Cooper resisted the urge to hang his head. “In other words, I’m still a useless mystery. An erratum.”
The Lady shook her head and pierced him with an intense look. Again, he felt her fear, distant and undefined, but which lessened whenever she spoke, “I do not understand why the gray one and the faerie noblewoman care so strongly about resolving your mystery—there are far stranger things in the worlds than one lost man. Your ash-skinned friend is one of those things, as am I. But I’d sooner tear out my eyes than betray his trust, and you yourself have earned my deepest respect and admiration, Cooper. Your answers may not be easily uncovered, but you are far from useless.”
“I am?” He didn’t feel it.
“You have retained your self-possession in the face of a reality that has crushed lesser minds. So few experience the truth of the worlds entire during the course of a single day! There is waking to new life, yes, and this is always a shock—but you are a white-hot smelting thrust into the coldest water without cracking.”
She brought him a plate from a credenza by the wall, all curves and curls and coils of venomous sight. “This resilience is perhaps the only quality I see in you that might qualify for greatness. Let us appreciate that irony for a moment, before your monochrome savior storms my keep and rescues you from the torments of luxury. Pastry?”

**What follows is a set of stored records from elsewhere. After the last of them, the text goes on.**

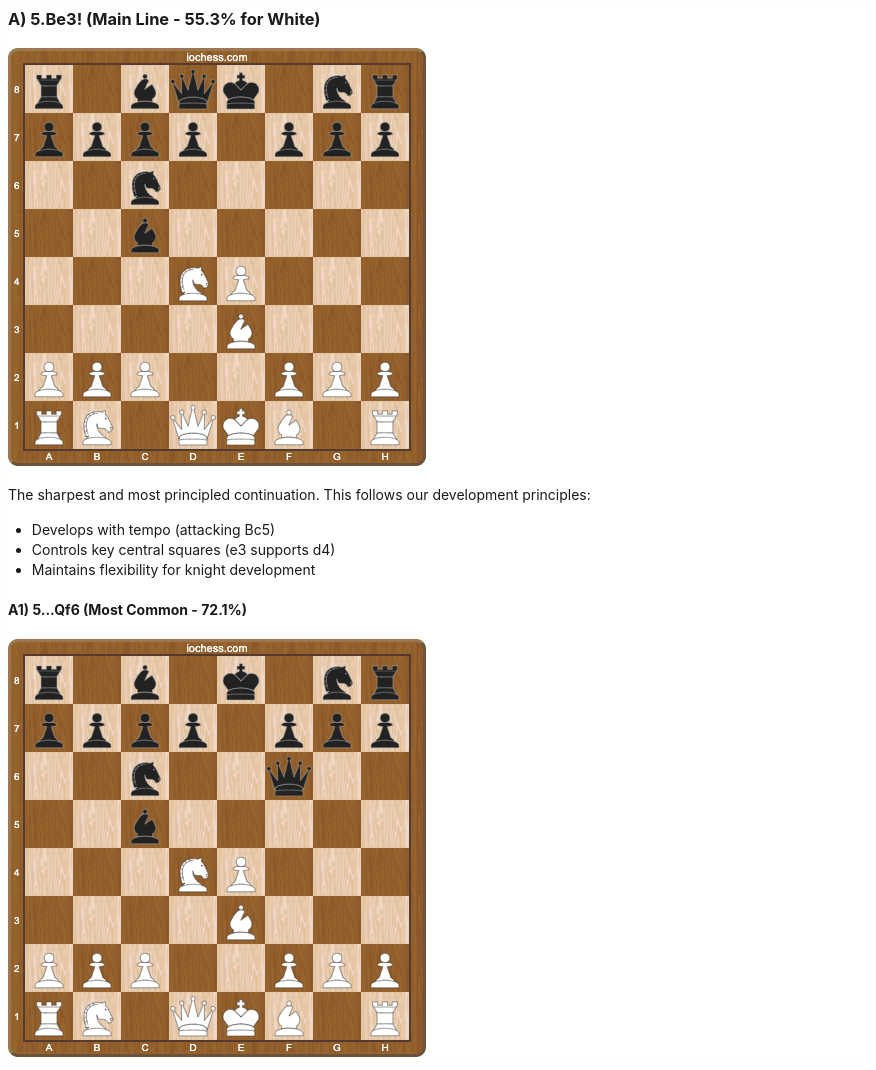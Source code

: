 ### A) 5.Be3! (Main Line - 55.3% for White)
![Main Line Position](images/main_line_5Be3.png)

The sharpest and most principled continuation. This follows our development principles:
- Develops with tempo (attacking Bc5)
- Controls key central squares (e3 supports d4)
- Maintains flexibility for knight development

#### A1) 5...Qf6 (Most Common - 72.1%)
![Position after 5...Qf6](images/main_line_5Qf6.png)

Asher dripped down the sentinel wall and swung onto the branches of a papery sycamore, flipping head over heels before grabbing a lower branch and pushing himself off, swinging his feet in a backward arc, and hooking his knees around on a still-lower branch. He hung there for a moment, upside down, and scanned the grounds of La Jocondette through inverted eyes to see if he’d been detected or triggered any sort of alarm, then unlocked his knees from the bough and allowed himself to drop headfirst to the manicured lawn before bracing his impact with an arrowstraight handstand. As he spun forward into a machine-perfect landing, Asher wondered if anyone could acquire dexterity like his if they had lived as long—and as dangerously—as he had, or if acrobatics were simply another of his natural gifts. He couldn’t remember ever feeling clumsy, but who could say what details of his long-distant childhood had been eroded? The worlds themselves had changed. His family, his people. Chara, for instance, wherever she was. Would he even recognize her as the sister who once chased him through Anvit’s Glade? She would surely not recognize the gray- skinned beggar he had become.